Practicalities – those useful things players need to know so they can be comfortable in the space. Where are the bathrooms, where are the exits, can they eat and drink, how long will the workshop and the game last, will there be breaks… etc.
Structure and purpose – explain why this game is preceded by a workshop, and what will be achieved during it. You may want to go into detail about the workshop activities – more likely, you’ll just give a general picture. (Or you may want to keep the activities secret for now, so the players aren’t expecting them.)
Warmup – important to get players relaxed, disinhibited, and moving freely. There are lots of great warmup exercises, such as Penguins and flamingos, Human knot, Jump in jump out, Shake hands… Choose exercises that are appropriate for your number of players and for the space that you’re using.
Impro basics – simple exercises to reinforce (or to introduce, if your players are new to this) the basic improvisation tools of Yes, and…, Not blocking, and so on.
Physicality – this may be important if the game requires physical contact, but your players are unaccustomed to it in their larp tradition, or are strangers to each other. The exercises should familiarize them with each other’s touch, proximity and presence. This doesn’t need to be any more intense than it will be in the larp itself.
Trust – particularly useful in emotionally intense games.
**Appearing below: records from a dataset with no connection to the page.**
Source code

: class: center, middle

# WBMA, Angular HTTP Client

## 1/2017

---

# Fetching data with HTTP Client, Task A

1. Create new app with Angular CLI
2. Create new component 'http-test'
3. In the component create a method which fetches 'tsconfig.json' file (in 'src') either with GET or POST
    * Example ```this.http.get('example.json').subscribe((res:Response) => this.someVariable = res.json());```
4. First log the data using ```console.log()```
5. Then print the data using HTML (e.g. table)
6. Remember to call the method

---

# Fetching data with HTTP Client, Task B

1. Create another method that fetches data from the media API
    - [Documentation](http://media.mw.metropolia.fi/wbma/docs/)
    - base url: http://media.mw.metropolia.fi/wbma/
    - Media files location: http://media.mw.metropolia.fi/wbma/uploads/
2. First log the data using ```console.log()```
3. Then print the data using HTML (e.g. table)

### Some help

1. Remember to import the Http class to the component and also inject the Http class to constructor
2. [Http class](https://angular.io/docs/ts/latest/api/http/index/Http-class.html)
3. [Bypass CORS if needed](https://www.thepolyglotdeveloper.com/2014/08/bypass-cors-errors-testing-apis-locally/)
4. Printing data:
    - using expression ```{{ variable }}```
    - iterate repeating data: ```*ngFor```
If you can help players become comfortable entrusting themselves to each other’s care, it’ll make opening up emotionally that much easier.
Out-of-game – this won’t always be required, particularly if you’re going straight from the workshop into the game. But if you need to explain practicalities of travel, food, sleeping etc relating to the game, now is the time to do it.
Expectations of play – you may prefer to let these emerge naturally, of course, or to let players infer them from the material. But if you’re expecting a particular style or mode of play – for example, if the game’s intended as a farcical satire in which nothing makes sense; or if players are to act with grand, exaggerated gestures to communicate their emotions; or you expect them to act like hardened criminals who behave as if their every move is under watch – tell them so, and explain that you will be showing them how to do it later in the workshop.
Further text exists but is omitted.